The two largest content/distribution companies are The Walt Disney Co., which is fully and equitably public (but also has significant non-media holdings, e.g. parks and resorts), and Comcast, in which the Roberts family’s voting rights are multiples of their equity ownership.

So far, Comcast has exhibited no special favors to either the distribution or the content side of its holdings, nor has it discriminated against any competitor. Indeed, it has greatly improved the performance of NBCUniversal, which it acquired from General Electric, and is the principal innovator in more consumer-friendly cable navigation.

Not incidentally, Comcast, CBS, Fox and Disney, all have super-expensive commitments to the NFL extending into the next decade when traditional re-sale patterns will certainly be altered.

Time Warner has expensive commitments to Major League Baseball and the NBA, but not of NFL magnitude; thus encouraging greater innovation for more consumer-friendly distribution, particularly mobile phones.

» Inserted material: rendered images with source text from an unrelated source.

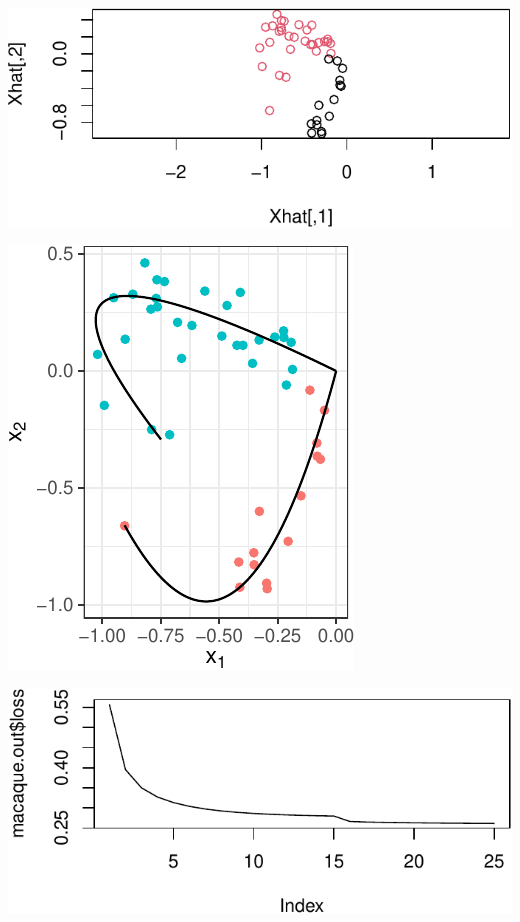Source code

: \documentclass[12pt]{article}
\begin{document}
\begin{example}

\cite{https://doi.org/10.1111/j.1460-9568.2006.04678.x}


\begin{center}\includegraphics{draft_files/figure-latex/unnamed-chunk-8-1} \end{center}




\begin{center}\includegraphics{draft_files/figure-latex/unnamed-chunk-10-1} \end{center}


\begin{center}\includegraphics{draft_files/figure-latex/unnamed-chunk-11-1} \end{center}

\end{example}
\end{document}
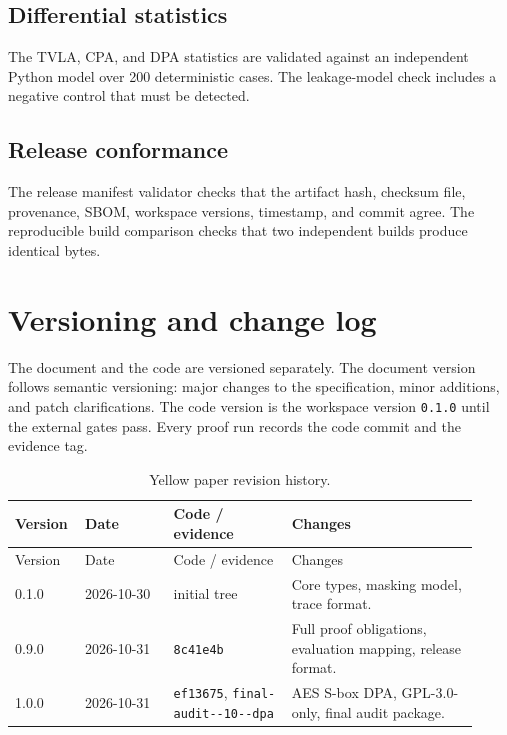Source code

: \documentclass[11pt,a4paper]{article}
\newcommand{\evidencetag}{\texttt{final-\allowbreak audit-\allowbreak 2026-10-\allowbreak 31-\allowbreak dpa}}
\newcommand{\code}[1]{\texttt{#1}}
\theoremstyle{plain}
\theoremstyle{definition}
\theoremstyle{remark}
\begin{document}
\subsection{Differential statistics}

The TVLA, CPA, and DPA statistics are validated against an independent Python model
over 200 deterministic cases. The leakage-model check includes a negative control that
must be detected.

\subsection{Release conformance}

The release manifest validator checks that the artifact hash, checksum file,
provenance, SBOM, workspace versions, timestamp, and commit agree. The reproducible
build comparison checks that two independent builds produce identical bytes.

\section{Versioning and change log}\label{sec:versioning}

The document and the code are versioned separately. The document version follows
semantic versioning: major changes to the specification, minor additions, and patch
clarifications. The code version is the workspace version \code{0.1.0} until the
external gates pass. Every proof run records the code commit and the evidence tag.

\small
\begin{longtable}{@{}p{0.12\linewidth}p{0.18\linewidth}p{0.24\linewidth}p{0.38\linewidth}@{}}
\caption{Yellow paper revision history.}\label{tab:history}\\
\toprule
Version & Date & Code / evidence & Changes \\
\midrule
\endfirsthead
\toprule
Version & Date & Code / evidence & Changes \\
\midrule
\endhead
0.1.0 & 2026-10-30 & initial tree & Core types, masking model, trace format. \\
0.9.0 & 2026-10-31 & \code{8c41e4b} & Full proof obligations, evaluation mapping, release format. \\
1.0.0 & 2026-10-31 & \code{ef13675}, \evidencetag & AES S-box DPA, GPL-3.0-only, final audit package. \\
\bottomrule
\end{longtable}

\appendix
\end{document}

The Discovery networks are largely controlled by super-voting interests of cable pioneer John Malone and the Newhouse family.

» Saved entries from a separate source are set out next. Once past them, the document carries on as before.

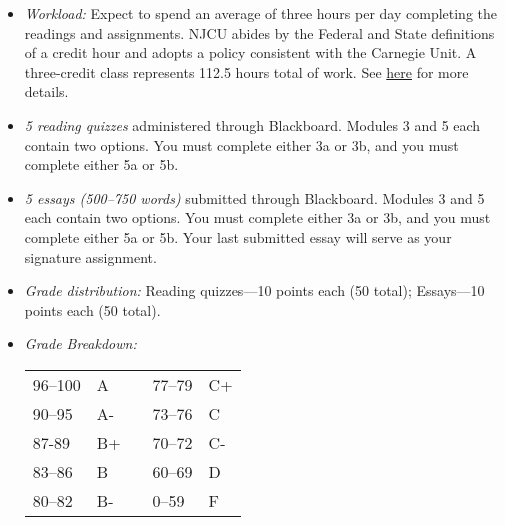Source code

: \documentclass[article,oneside]{memoir}
\begin{document}
\begin{itemize}
\item \textit{Workload:} Expect to spend an average of three hours per day completing the readings and assignments. NJCU abides by the Federal and State definitions of a credit hour and adopts a policy consistent with the Carnegie Unit. A three-credit class represents 112.5 hours total of work. See \href{http://scottoconnor.org/resources/Credit.pdf}{here} for more details.


\item \textit{5 reading quizzes} administered through Blackboard. Modules 3 and 5 each contain two options. You must complete either 3a or 3b, and you must complete either 5a or 5b. %

\item \textit{5 essays (500--750 words)} submitted through Blackboard. Modules 3 and 5 each contain two options. You must complete either 3a or 3b, and you must complete either 5a or 5b. Your last submitted essay will serve as your signature assignment. %



  
\item \textit{Grade distribution:} Reading quizzes---10 points each (50 total);  Essays---10 points each (50 total).


\item \textit{Grade Breakdown:}

 \begin{tabular}{ | l | l | p{2cm} | l | l | }
    \hline 
96--100 & A  & &  77--79 &  C+ \\  
90--95 & A- & &  73--76 & C \\
87-89 & B+ &  &  70--72 & C- \\ 
83--86 & B  & &  60--69 & D\\
80--82 & B- & & 0--59 & F\\ \hline
    \end{tabular}


\end{itemize}
\end{document}
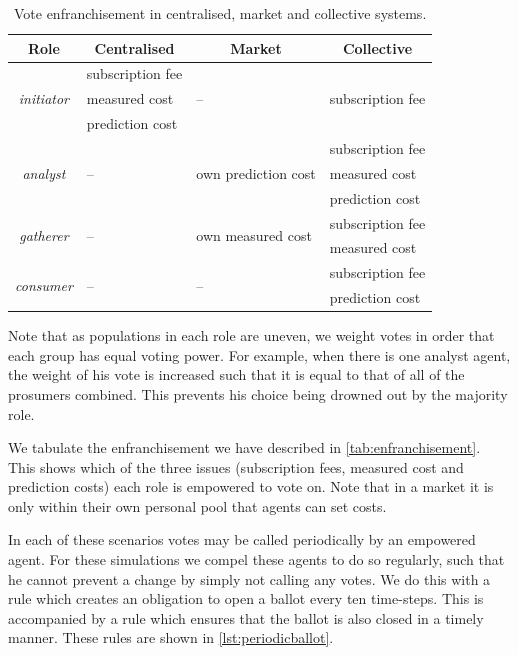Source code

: \begin{table}
\centering
\caption{Vote enfranchisement in centralised, market and collective systems.}\label{tab:enfranchisement}
\begin{tabularx}{\textwidth}{c|lll}
Role & \multicolumn{1}{c}{Centralised} & \multicolumn{1}{c}{Market} & \multicolumn{1}{c}{Collective} \\
\hline
\multirow{3}{*}{\emph{initiator}} & subscription fee & \multirow{3}{*}{--} & \multirow{3}{*}{subscription fee} \\
& measured cost & & \\
& prediction cost & & \\
\hline
\multirow{3}{*}{\emph{analyst}} & \multirow{3}{*}{--} &  \multirow{3}{*}{own prediction cost} & subscription fee \\
& & & measured cost \\
& & & prediction cost \\
\hline
\multirow{2}{*}{\emph{gatherer}} & \multirow{2}{*}{--} & \multirow{2}{*}{own measured cost} & subscription fee \\
& & & measured cost \\
\hline
\multirow{2}{*}{\emph{consumer}} & \multirow{2}{*}{--} & \multirow{2}{*}{--} & subscription fee \\
& & & prediction cost \\
\end{tabularx}
\end{table}

Note that as populations in each role are uneven, we weight votes in order
that each group has equal voting power. For example, when there is one analyst
agent, the weight of his vote is increased such that it is equal to that of all
of the prosumers combined. This prevents his choice being drowned out by the
majority role.

We tabulate the enfranchisement we have described in
\autoref{tab:enfranchisement}. This shows which of the three issues
(subscription fees, measured cost and prediction costs) each role is empowered
to vote on. Note that in a market it is only within their own personal pool
that agents can set costs.

In each of these scenarios votes may be called periodically by an empowered
agent. For these simulations we compel these agents to do so regularly, such
that he cannot prevent a change by simply not calling any votes. We do this
with a rule which creates an obligation to open a ballot every ten time-steps.
This is accompanied by a  rule which ensures that the ballot is also closed in
a timely manner. These rules are shown in \autoref{lst:periodicballot}.

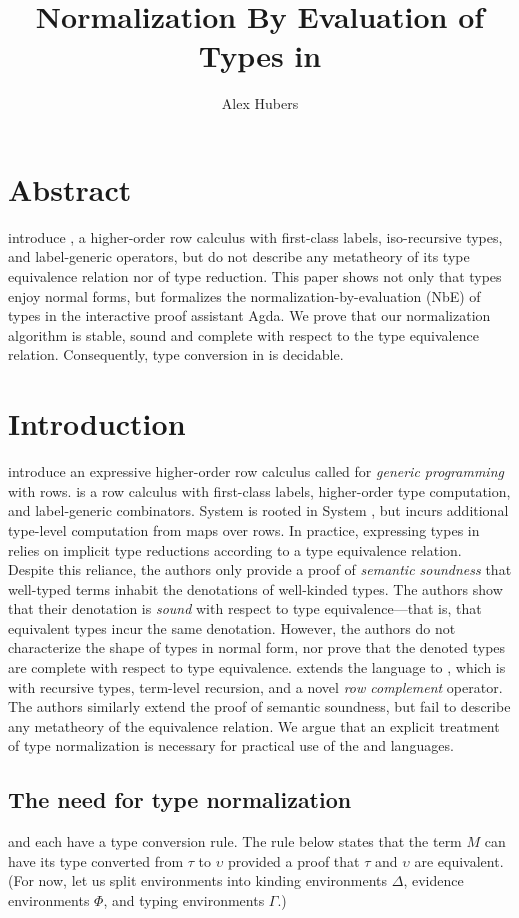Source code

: \documentclass[sigplan,10pt,anonymous,review]{acmart}\settopmatter{printfolios=true,printccs=false,printacmref=false}
\title{Normalization By Evaluation of Types in \Rome}
\author{Alex Hubers}
\affiliation{
  \department{Department of Computer Science}
  \institution{The University of Iowa}
  \streetaddress{14 MacLean Hall}
  \city{Iowa City}
  \state{Iowa}
  \country{USA}}
\begin{document}
\InlineOn{}

\maketitle

\section*{Abstract}
\citet{HubersIMM24} introduce \Rome, a higher-order row calculus with first-class labels, iso-recursive types, and label-generic operators, but do not describe any metatheory of its type equivalence relation nor of type reduction. This paper shows not only that \Rome types enjoy normal forms, but formalizes the normaliz\-ation\--by\--evaluation (NbE) of types in the interactive proof assistant Agda. We prove that our normalization algorithm is stable, sound and complete with respect to the type equivalence relation. Consequently, type conversion in \Rome is decidable.

\section{Introduction}
\citet{HubersM23} introduce an expressive higher-order row calculus called \RO for \emph{generic programming} with rows. \RO is a row calculus with first-class labels, higher-order type computation, and label-generic combinators. System \RO is rooted in System \FO, but incurs additional type-level computation from maps over rows. In practice, expressing types in \RO relies on implicit type reductions according to a type equivalence relation. Despite this reliance, the authors only provide a proof of \emph{semantic soundness} that well-typed terms inhabit the denotations of well-kinded types. The authors show that their denotation is \emph{sound} with respect to type equivalence---that is, that equivalent types incur the same denotation. However, the authors do not characterize the shape of types in normal form, nor prove that the denoted types are complete with respect to type equivalence. \citet{HubersIMM24} extends the \RO language to \Rome, which is \RO with recursive types, term-level recursion, and a novel \emph{row complement} operator. The authors similarly extend the proof of semantic soundness, but fail to describe any metatheory of the equivalence relation. We argue that an explicit treatment of type normalization is necessary for practical use of the \RO and \Rome languages.

\subsection{The need for type normalization}
\label{sec:need-for-type-normalization}
\RO and \Rome each have a type conversion rule. The rule below states that the term $M$ can have its type converted from $\tau$ to $\upsilon$ provided a proof that $\tau$ and $\upsilon$ are equivalent. (For now, let us split environments into kinding environments $\Delta$, evidence environments $\Phi$, and typing environments $\Gamma$.)
\end{document}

A+E Networks is controlled by the fully public Walt Disney Co. and fully private Hearst family interests (which also control television stations and a large print portfolio).

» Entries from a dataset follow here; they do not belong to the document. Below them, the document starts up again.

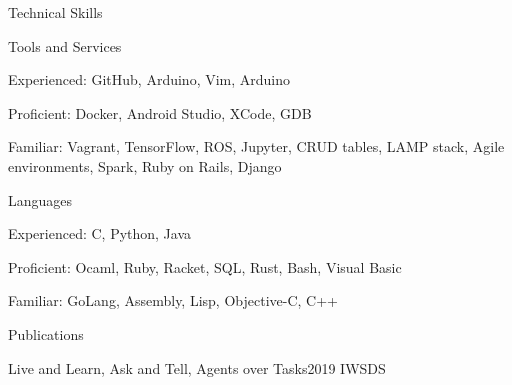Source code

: \documentclass{resume} %
\begin{document}

\begin{rSection}{Technical Skills}

\begin{rSubsection}{Tools and Services}{}{}{}
\item Experienced: GitHub, Arduino, Vim, Arduino
\item Proficient: Docker, Android Studio, XCode, GDB
\item Familiar: Vagrant, TensorFlow, ROS, Jupyter, CRUD tables, LAMP stack, Agile environments, Spark, Ruby on Rails, Django
\end{rSubsection}

\begin{rSubsection}{Languages}{}{}{}
\item Experienced: C, Python, Java
\item Proficient: Ocaml, Ruby, Racket, SQL, Rust, Bash, Visual Basic
\item Familiar: GoLang, Assembly, Lisp, Objective-C, C++
\end{rSubsection}

\end{rSection}
\begin{rSection}{Publications}
\begin{rSubsection}{Live and Learn, Ask and Tell, Agents over Tasks}{}{2019 IWSDS }{}
\end{rSubsection}
\end{rSection}
\end{document}
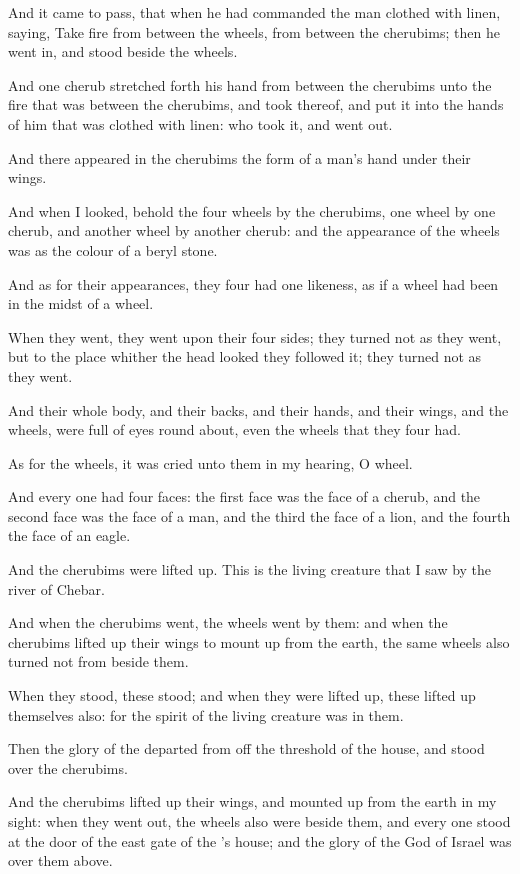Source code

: \verse And it came to pass, that when he had commanded the man clothed with linen, saying, Take fire from between the wheels, from between the cherubims; then he went in, and stood beside the wheels.

\verse And one cherub stretched forth his hand from between the cherubims unto the fire that was between the cherubims, and took thereof, and put it into the hands of him that was clothed with linen: who took it, and went out.

\verse And there appeared in the cherubims the form of a man's hand under their wings.

\verse And when I looked, behold the four wheels by the cherubims, one wheel by one cherub, and another wheel by another cherub: and the appearance of the wheels was as the colour of a beryl stone.

\verse And as for their appearances, they four had one likeness, as if a wheel had been in the midst of a wheel.

\verse When they went, they went upon their four sides; they turned not as they went, but to the place whither the head looked they followed it; they turned not as they went.

\verse And their whole body, and their backs, and their hands, and their wings, and the wheels, were full of eyes round about, even the wheels that they four had.

\verse As for the wheels, it was cried unto them in my hearing, O wheel.

\verse And every one had four faces: the first face was the face of a cherub, and the second face was the face of a man, and the third the face of a lion, and the fourth the face of an eagle.

\verse And the cherubims were lifted up. This is the living creature that I saw by the river of Chebar.

\verse And when the cherubims went, the wheels went by them: and when the cherubims lifted up their wings to mount up from the earth, the same wheels also turned not from beside them.

\verse When they stood, these stood; and when they were lifted up, these lifted up themselves also: for the spirit of the living creature was in them.

\verse Then the glory of the \LORD departed from off the threshold of the house, and stood over the cherubims.

\verse And the cherubims lifted up their wings, and mounted up from the earth in my sight: when they went out, the wheels also were beside them, and every one stood at the door of the east gate of the \LORD's house; and the glory of the God of Israel was over them above.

There are other family controlled video content suppliers -- e.g. AMC Networks, Scripps Networks Interactive, et. al. — but they lack the clout of the big players.

The regulatory evaluative process should be both objective and subjective, including the degree of individual or family control, past records, integrity and relative incentives to further improve technology as it further disassembles the cozy media history of the past 50 years.

Full disclosure: Hardly disinterested, I am a shareholder in both AT&T (as a result of its acquisition of DirecTV) and Time Warner, after having served both as a senior Warner Bros. executive from 1969 to 2003 and as one of Steve Ross’s strategic advisers until his death in 1992.

I brought the acquisition of MTV and Nickelodeon to the management of pre-Redstone Viacom, introduced Ross to his Time counterparts leading to the original Time Warner merger, and have served on the boards -- and governance committees -- of three public media companies.

I hope an insider’s insight can carry real-world weight when theorists or ideologues, on both sides of the regulatory discussion, make their evaluation.

(An irony: All press discussions about Time Warner CEO Jeff Bewkes have focused only on his divestiture of video components, with not one of the opining journalists recalling how Bewkes also divested Warner Music before that industry diminished from technological changes.)

Edward Bleier is the retired president of Warner Bros. Domestic Pay TV, Cable & Network Features, now serving as a board member of three media companies.